For the top tier, I took white fondant, rolled it into about a 6 inch log, and then took a toothpick and streaked blue food gel down the log. To incorporate the coloring, I folded the log together and then rolled between both hands, folded it over onto itself, rolled, and continued to do this several times. Before the blue was fully incorporated, I rolled it out into a circle. This is how that marbled effect was achieved.
To make the top tier look like a road, I used a sharp knife and cut out a sloping “road”. I did this after I did the “flash-freezing” because it made cutting easier as the cake isn’t crumbly. Then I frosted the tops and sides. The red “Teddy” emblem was made using red fondant. I made a template using a cereal box, laid it on top of rolled out fondant, and then cut around it with a sharp knife. I used a black food writing marker that you can buy at Hobby Lobby or Wal-Mart.

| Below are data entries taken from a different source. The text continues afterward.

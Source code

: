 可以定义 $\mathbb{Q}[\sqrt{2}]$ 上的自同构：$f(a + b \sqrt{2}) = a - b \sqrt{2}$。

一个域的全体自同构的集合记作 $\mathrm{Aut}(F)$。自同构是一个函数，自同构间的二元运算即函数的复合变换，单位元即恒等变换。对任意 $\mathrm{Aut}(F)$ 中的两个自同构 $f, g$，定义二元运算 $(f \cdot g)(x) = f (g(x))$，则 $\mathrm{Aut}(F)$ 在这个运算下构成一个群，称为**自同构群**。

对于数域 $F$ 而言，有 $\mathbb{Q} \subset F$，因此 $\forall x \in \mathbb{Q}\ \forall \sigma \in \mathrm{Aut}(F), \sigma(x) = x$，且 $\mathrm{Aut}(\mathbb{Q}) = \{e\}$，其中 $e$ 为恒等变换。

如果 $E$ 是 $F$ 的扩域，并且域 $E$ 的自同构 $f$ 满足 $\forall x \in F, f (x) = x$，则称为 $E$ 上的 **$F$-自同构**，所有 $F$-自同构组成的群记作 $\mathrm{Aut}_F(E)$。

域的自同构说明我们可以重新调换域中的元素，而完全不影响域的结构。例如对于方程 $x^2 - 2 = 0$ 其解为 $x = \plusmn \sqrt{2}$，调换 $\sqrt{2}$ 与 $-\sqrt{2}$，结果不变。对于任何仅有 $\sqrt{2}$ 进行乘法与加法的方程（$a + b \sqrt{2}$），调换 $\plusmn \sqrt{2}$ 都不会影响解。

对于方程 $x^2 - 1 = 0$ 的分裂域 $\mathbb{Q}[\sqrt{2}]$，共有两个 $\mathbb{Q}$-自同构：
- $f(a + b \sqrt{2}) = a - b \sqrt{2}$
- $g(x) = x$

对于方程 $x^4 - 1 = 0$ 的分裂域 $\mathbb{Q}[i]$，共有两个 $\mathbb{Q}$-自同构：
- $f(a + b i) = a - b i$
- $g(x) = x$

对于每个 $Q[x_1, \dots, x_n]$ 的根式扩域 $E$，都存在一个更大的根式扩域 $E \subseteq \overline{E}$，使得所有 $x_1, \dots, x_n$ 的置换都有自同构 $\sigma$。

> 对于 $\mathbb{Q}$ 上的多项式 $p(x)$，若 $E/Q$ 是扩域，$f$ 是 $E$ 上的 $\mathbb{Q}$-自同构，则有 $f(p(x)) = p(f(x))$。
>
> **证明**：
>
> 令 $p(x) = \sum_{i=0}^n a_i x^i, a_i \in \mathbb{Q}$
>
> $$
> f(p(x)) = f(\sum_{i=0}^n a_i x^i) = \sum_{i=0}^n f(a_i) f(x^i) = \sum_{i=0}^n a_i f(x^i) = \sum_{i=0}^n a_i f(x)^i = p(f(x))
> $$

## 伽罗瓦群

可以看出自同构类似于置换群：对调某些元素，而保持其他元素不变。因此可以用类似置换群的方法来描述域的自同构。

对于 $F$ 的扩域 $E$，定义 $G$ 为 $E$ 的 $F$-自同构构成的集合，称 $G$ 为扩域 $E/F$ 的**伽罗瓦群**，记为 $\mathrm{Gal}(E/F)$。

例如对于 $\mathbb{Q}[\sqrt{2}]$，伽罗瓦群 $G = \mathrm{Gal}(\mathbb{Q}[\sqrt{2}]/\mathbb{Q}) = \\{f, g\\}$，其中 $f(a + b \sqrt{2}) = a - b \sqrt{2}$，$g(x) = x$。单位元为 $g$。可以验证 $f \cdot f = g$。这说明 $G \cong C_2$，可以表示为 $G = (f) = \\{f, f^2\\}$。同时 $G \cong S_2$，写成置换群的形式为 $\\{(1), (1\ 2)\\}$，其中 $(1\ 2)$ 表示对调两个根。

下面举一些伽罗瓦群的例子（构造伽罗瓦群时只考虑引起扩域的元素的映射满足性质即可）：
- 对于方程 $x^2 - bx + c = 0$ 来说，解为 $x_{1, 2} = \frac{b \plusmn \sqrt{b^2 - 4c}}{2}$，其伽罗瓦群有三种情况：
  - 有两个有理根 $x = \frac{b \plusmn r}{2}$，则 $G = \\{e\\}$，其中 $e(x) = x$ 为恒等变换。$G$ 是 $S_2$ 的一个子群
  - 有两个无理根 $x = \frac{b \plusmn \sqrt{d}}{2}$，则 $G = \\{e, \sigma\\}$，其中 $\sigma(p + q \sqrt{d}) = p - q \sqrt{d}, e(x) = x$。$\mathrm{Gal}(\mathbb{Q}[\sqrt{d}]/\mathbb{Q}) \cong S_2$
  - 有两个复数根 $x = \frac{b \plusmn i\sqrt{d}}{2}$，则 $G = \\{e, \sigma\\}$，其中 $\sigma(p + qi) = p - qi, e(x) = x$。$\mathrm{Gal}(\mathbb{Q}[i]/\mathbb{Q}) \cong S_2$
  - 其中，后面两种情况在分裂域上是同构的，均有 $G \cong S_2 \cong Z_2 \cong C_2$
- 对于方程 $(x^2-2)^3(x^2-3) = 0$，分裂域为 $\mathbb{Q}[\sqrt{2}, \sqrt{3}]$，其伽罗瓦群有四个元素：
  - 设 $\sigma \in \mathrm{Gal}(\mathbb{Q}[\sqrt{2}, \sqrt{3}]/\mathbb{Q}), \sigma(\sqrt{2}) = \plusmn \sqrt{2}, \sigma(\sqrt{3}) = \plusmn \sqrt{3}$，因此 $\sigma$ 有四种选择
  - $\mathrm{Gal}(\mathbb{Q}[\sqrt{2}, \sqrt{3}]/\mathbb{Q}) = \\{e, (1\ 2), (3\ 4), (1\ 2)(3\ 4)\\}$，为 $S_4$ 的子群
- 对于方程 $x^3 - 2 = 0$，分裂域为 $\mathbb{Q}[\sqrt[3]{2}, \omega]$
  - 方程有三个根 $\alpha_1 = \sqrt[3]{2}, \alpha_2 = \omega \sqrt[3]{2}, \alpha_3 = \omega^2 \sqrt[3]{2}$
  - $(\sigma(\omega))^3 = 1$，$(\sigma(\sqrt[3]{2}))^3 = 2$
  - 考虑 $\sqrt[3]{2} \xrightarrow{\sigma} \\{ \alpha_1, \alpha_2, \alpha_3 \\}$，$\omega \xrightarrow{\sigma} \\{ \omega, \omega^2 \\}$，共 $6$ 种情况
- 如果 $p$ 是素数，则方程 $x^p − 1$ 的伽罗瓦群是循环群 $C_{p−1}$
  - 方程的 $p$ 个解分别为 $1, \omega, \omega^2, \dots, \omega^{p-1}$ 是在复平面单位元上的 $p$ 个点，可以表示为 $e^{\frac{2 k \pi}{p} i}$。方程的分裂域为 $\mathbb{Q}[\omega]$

The road is also fondant colored with black food gel. That same fondant is used to make the “V” shape behind the red “Teddy” emblem. The mountains are brown colored fondant. I used a pizza cutter to shape them before sticking them on. To get fondant shapes to stick to fondant, just use your finger tip to rub a little bit of water on it and they will adhere to each other. The cactus is made from green fondant that I rolled into small pieces between my hands rather than rolling them flat. It gave it more of a 3D look. The white lines on the road were left over frosting that I had used. I just put a little in a plastic baggy and cut of the tip so that I could pipe on the lines. At that point my hands were shaky so the lines are not as straight as they could have been. The little cars actually came out of a CARS activity book that my son has had for months. They worked perfectly as they were the perfect size. Had I not had those, I’m sure any of his regular die-cast cars would have worked, but I wouldn’t have been able to get as many on there. The black wheels and gold trophies around the middle tier came out of a CARS tic-tac-toe game that I found at the dollar store. And the arrow sign and flag came out of the toy box. None of that stuff was edible, but it sure added to the theme of the cake. Plus, I’m not sure I would have been able to sculpt those cars out of fondant or gum paste.
To stack the tiers I used several drinking straws. Once the tiers were covered in fondant, I pressed drinking straws through the cake and cut them level with the cake. You will notice that the tiers are not exactly centered. I offset them so that I could have room to set the cars on the sides of the tiers. I started by putting one in the center and then just placed about 4-6 more where I thought they needed to go. I should have mentioned earlier that the tiers are setting on round pieces of cardboard that I cut from a box and covered in foil. I used my round cake pans as the template by simply tracing around them onto a thick piece of cardboard. You can also buy these cake rounds from Wal-Mart or Hobby Lobby.
This cake will come together for you easier than you think if you do as much as possible before hand. I had my fondant made early, the cakes all ready and frosted in the freezer, and even made a big batch of buttercream frosting a couple days before baking the cakes. I had the cake rounds ready, the cake board ready and wrapped in red wrapping paper.
A tip regarding working with fondant, if you have long nails, cut them off. You have to smooth fondant onto the cakes and nails just get in the way of that, and they really get in the way with the smaller detailing. Plus, if you knick the fondant, it’s impossible to cover up or smooth out.
Good luck with your cake, and HAVE FUN!